(Extracted entries)

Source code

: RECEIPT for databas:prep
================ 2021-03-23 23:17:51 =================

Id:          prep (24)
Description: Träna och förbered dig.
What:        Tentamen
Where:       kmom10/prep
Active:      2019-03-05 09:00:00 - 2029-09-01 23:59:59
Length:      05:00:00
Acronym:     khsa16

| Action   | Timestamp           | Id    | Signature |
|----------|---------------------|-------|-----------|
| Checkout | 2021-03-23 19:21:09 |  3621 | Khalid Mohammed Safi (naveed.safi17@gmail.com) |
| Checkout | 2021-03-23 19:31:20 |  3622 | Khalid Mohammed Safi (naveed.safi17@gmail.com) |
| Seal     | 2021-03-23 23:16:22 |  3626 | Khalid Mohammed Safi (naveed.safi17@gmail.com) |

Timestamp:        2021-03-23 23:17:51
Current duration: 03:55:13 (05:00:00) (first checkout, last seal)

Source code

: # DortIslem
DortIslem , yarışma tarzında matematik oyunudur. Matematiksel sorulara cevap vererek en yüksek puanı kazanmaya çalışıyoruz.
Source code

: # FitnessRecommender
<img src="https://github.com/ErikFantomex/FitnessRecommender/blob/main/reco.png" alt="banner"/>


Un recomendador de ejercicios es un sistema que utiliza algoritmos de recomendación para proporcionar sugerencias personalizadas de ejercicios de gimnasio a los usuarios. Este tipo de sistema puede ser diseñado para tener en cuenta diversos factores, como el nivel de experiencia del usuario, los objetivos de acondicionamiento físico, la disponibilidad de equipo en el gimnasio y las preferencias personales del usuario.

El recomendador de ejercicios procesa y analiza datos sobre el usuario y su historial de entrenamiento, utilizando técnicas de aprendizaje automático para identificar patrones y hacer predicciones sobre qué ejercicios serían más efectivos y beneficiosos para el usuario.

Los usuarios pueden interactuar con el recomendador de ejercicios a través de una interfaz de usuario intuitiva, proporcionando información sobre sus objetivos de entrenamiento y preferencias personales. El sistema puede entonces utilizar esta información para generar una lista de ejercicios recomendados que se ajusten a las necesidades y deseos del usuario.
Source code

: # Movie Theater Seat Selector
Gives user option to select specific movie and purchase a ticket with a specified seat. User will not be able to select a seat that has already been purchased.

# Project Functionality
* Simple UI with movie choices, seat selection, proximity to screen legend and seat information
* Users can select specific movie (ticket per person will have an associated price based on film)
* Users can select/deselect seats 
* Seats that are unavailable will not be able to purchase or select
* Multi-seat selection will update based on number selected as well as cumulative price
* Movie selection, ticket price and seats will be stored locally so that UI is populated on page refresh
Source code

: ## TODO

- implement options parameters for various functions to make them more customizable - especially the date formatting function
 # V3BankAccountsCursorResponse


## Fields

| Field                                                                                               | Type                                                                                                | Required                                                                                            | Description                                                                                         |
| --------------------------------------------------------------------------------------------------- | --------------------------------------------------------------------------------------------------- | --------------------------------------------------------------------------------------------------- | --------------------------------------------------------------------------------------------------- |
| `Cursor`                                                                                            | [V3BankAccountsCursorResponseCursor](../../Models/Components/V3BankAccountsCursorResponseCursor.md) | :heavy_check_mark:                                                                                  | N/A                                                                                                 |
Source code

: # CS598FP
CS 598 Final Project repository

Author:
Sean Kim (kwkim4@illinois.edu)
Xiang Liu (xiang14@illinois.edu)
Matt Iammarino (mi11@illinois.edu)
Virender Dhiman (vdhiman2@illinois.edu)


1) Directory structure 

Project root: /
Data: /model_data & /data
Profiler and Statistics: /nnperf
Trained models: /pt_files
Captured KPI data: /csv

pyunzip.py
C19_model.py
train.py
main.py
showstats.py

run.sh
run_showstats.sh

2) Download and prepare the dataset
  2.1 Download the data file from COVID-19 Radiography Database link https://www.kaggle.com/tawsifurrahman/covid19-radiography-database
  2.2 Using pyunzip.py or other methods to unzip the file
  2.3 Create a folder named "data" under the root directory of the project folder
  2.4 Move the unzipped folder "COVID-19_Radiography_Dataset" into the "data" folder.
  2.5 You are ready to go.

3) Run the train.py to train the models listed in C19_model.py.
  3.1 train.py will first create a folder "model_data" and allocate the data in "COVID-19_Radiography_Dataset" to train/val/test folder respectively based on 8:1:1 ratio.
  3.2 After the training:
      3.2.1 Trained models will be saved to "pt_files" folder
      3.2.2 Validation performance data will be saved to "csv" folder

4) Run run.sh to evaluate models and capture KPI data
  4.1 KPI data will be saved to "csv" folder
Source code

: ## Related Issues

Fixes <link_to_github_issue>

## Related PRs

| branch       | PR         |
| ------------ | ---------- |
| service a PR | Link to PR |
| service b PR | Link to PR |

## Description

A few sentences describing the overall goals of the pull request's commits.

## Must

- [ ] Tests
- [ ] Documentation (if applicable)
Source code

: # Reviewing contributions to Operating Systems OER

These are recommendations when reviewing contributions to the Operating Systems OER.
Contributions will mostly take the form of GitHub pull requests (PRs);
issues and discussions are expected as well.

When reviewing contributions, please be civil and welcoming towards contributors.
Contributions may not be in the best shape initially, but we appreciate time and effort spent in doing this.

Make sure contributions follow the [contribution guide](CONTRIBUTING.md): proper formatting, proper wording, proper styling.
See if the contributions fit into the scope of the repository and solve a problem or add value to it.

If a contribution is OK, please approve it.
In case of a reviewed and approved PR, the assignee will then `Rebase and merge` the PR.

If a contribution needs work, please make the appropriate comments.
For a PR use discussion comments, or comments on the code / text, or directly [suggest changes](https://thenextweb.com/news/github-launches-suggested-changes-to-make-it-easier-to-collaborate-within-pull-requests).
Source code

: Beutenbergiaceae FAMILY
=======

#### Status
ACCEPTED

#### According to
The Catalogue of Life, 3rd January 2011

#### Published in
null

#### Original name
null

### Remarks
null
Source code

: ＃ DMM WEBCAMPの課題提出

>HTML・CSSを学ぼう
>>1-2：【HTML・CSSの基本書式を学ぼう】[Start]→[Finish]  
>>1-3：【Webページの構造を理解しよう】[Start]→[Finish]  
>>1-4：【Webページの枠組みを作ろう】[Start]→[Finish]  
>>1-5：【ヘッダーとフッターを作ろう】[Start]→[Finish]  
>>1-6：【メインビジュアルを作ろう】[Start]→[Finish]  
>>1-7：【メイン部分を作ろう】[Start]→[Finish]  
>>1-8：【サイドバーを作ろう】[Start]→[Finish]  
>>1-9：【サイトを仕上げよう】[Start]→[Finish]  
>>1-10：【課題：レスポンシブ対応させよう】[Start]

(End Extracted entries)

- [Work item]: Take the records and restate them word for word.

- [Worked solution]:
Source code

: RECEIPT for databas:prep
================ 2021-03-23 23:17:51 =================

Id:          prep (24)
Description: Träna och förbered dig.
What:        Tentamen
Where:       kmom10/prep
Active:      2019-03-05 09:00:00 - 2029-09-01 23:59:59
Length:      05:00:00
Acronym:     khsa16

| Action   | Timestamp           | Id    | Signature |
|----------|---------------------|-------|-----------|
| Checkout | 2021-03-23 19:21:09 |  3621 | Khalid Mohammed Safi (naveed.safi17@gmail.com) |
| Checkout | 2021-03-23 19:31:20 |  3622 | Khalid Mohammed Safi (naveed.safi17@gmail.com) |
| Seal     | 2021-03-23 23:16:22 |  3626 | Khalid Mohammed Safi (naveed.safi17@gmail.com) |

Timestamp:        2021-03-23 23:17:51
Current duration: 03:55:13 (05:00:00) (first checkout, last seal)

Source code

: # DortIslem
DortIslem , yarışma tarzında matematik oyunudur. Matematiksel sorulara cevap vererek en yüksek puanı kazanmaya çalışıyoruz.
Source code

: # FitnessRecommender
<img src="https://github.com/ErikFantomex/FitnessRecommender/blob/main/reco.png" alt="banner"/>


Un recomendador de ejercicios es un sistema que utiliza algoritmos de recomendación para proporcionar sugerencias personalizadas de ejercicios de gimnasio a los usuarios. Este tipo de sistema puede ser diseñado para tener en cuenta diversos factores, como el nivel de experiencia del usuario, los objetivos de acondicionamiento físico, la disponibilidad de equipo en el gimnasio y las preferencias personales del usuario.

El recomendador de ejercicios procesa y analiza datos sobre el usuario y su historial de entrenamiento, utilizando técnicas de aprendizaje automático para identificar patrones y hacer predicciones sobre qué ejercicios serían más efectivos y beneficiosos para el usuario.

Los usuarios pueden interactuar con el recomendador de ejercicios a través de una interfaz de usuario intuitiva, proporcionando información sobre sus objetivos de entrenamiento y preferencias personales. El sistema puede entonces utilizar esta información para generar una lista de ejercicios recomendados que se ajusten a las necesidades y deseos del usuario.
Source code

: # Movie Theater Seat Selector
Gives user option to select specific movie and purchase a ticket with a specified seat. User will not be able to select a seat that has already been purchased.

# Project Functionality
* Simple UI with movie choices, seat selection, proximity to screen legend and seat information
* Users can select specific movie (ticket per person will have an associated price based on film)
* Users can select/deselect seats 
* Seats that are unavailable will not be able to purchase or select
* Multi-seat selection will update based on number selected as well as cumulative price
* Movie selection, ticket price and seats will be stored locally so that UI is populated on page refresh
Source code

: ## TODO

- implement options parameters for various functions to make them more customizable - especially the date formatting function
 # V3BankAccountsCursorResponse


## Fields

| Field                                                                                               | Type                                                                                                | Required                                                                                            | Description                                                                                         |
| --------------------------------------------------------------------------------------------------- | --------------------------------------------------------------------------------------------------- | --------------------------------------------------------------------------------------------------- | --------------------------------------------------------------------------------------------------- |
| `Cursor`                                                                                            | [V3BankAccountsCursorResponseCursor](../../Models/Components/V3BankAccountsCursorResponseCursor.md) | :heavy_check_mark:                                                                                  | N/A                                                                                                 |
Source code

: # CS598FP
CS 598 Final Project repository

Author:
Sean Kim (kwkim4@illinois.edu)
Xiang Liu (xiang14@illinois.edu)
Matt Iammarino (mi11@illinois.edu)
Virender Dhiman (vdhiman2@illinois.edu)


1) Directory structure 

Project root: /
Data: /model_data & /data
Profiler and Statistics: /nnperf
Trained models: /pt_files
Captured KPI data: /csv

pyunzip.py
C19_model.py
train.py
main.py
showstats.py

run.sh
run_showstats.sh

2) Download and prepare the dataset
  2.1 Download the data file from COVID-19 Radiography Database link https://www.kaggle.com/tawsifurrahman/covid19-radiography-database
  2.2 Using pyunzip.py or other methods to unzip the file
  2.3 Create a folder named "data" under the root directory of the project folder
  2.4 Move the unzipped folder "COVID-19_Radiography_Dataset" into the "data" folder.
  2.5 You are ready to go.

3) Run the train.py to train the models listed in C19_model.py.
  3.1 train.py will first create a folder "model_data" and allocate the data in "COVID-19_Radiography_Dataset" to train/val/test folder respectively based on 8:1:1 ratio.
  3.2 After the training:
      3.2.1 Trained models will be saved to "pt_files" folder
      3.2.2 Validation performance data will be saved to "csv" folder

4) Run run.sh to evaluate models and capture KPI data
  4.1 KPI data will be saved to "csv" folder
Source code

: ## Related Issues

Fixes <link_to_github_issue>

## Related PRs

| branch       | PR         |
| ------------ | ---------- |
| service a PR | Link to PR |
| service b PR | Link to PR |

## Description

A few sentences describing the overall goals of the pull request's commits.

## Must

- [ ] Tests
- [ ] Documentation (if applicable)
Source code

: # Reviewing contributions to Operating Systems OER

These are recommendations when reviewing contributions to the Operating Systems OER.
Contributions will mostly take the form of GitHub pull requests (PRs);
issues and discussions are expected as well.

When reviewing contributions, please be civil and welcoming towards contributors.
Contributions may not be in the best shape initially, but we appreciate time and effort spent in doing this.

Make sure contributions follow the [contribution guide](CONTRIBUTING.md): proper formatting, proper wording, proper styling.
See if the contributions fit into the scope of the repository and solve a problem or add value to it.

If a contribution is OK, please approve it.
In case of a reviewed and approved PR, the assignee will then `Rebase and merge` the PR.

If a contribution needs work, please make the appropriate comments.
For a PR use discussion comments, or comments on the code / text, or directly [suggest changes](https://thenextweb.com/news/github-launches-suggested-changes-to-make-it-easier-to-collaborate-within-pull-requests).
Source code

: Beutenbergiaceae FAMILY
=======

#### Status
ACCEPTED

#### According to
The Catalogue of Life, 3rd January 2011

#### Published in
null

#### Original name
null

### Remarks
null
Source code

: ＃ DMM WEBCAMPの課題提出

>HTML・CSSを学ぼう
>>1-2：【HTML・CSSの基本書式を学ぼう】[Start]→[Finish]  
>>1-3：【Webページの構造を理解しよう】[Start]→[Finish]  
>>1-4：【Webページの枠組みを作ろう】[Start]→[Finish]  
>>1-5：【ヘッダーとフッターを作ろう】[Start]→[Finish]  
>>1-6：【メインビジュアルを作ろう】[Start]→[Finish]  
>>1-7：【メイン部分を作ろう】[Start]→[Finish]  
>>1-8：【サイドバーを作ろう】[Start]→[Finish]  
>>1-9：【サイトを仕上げよう】[Start]→[Finish]  
>>1-10：【課題：レスポンシブ対応させよう】[Start]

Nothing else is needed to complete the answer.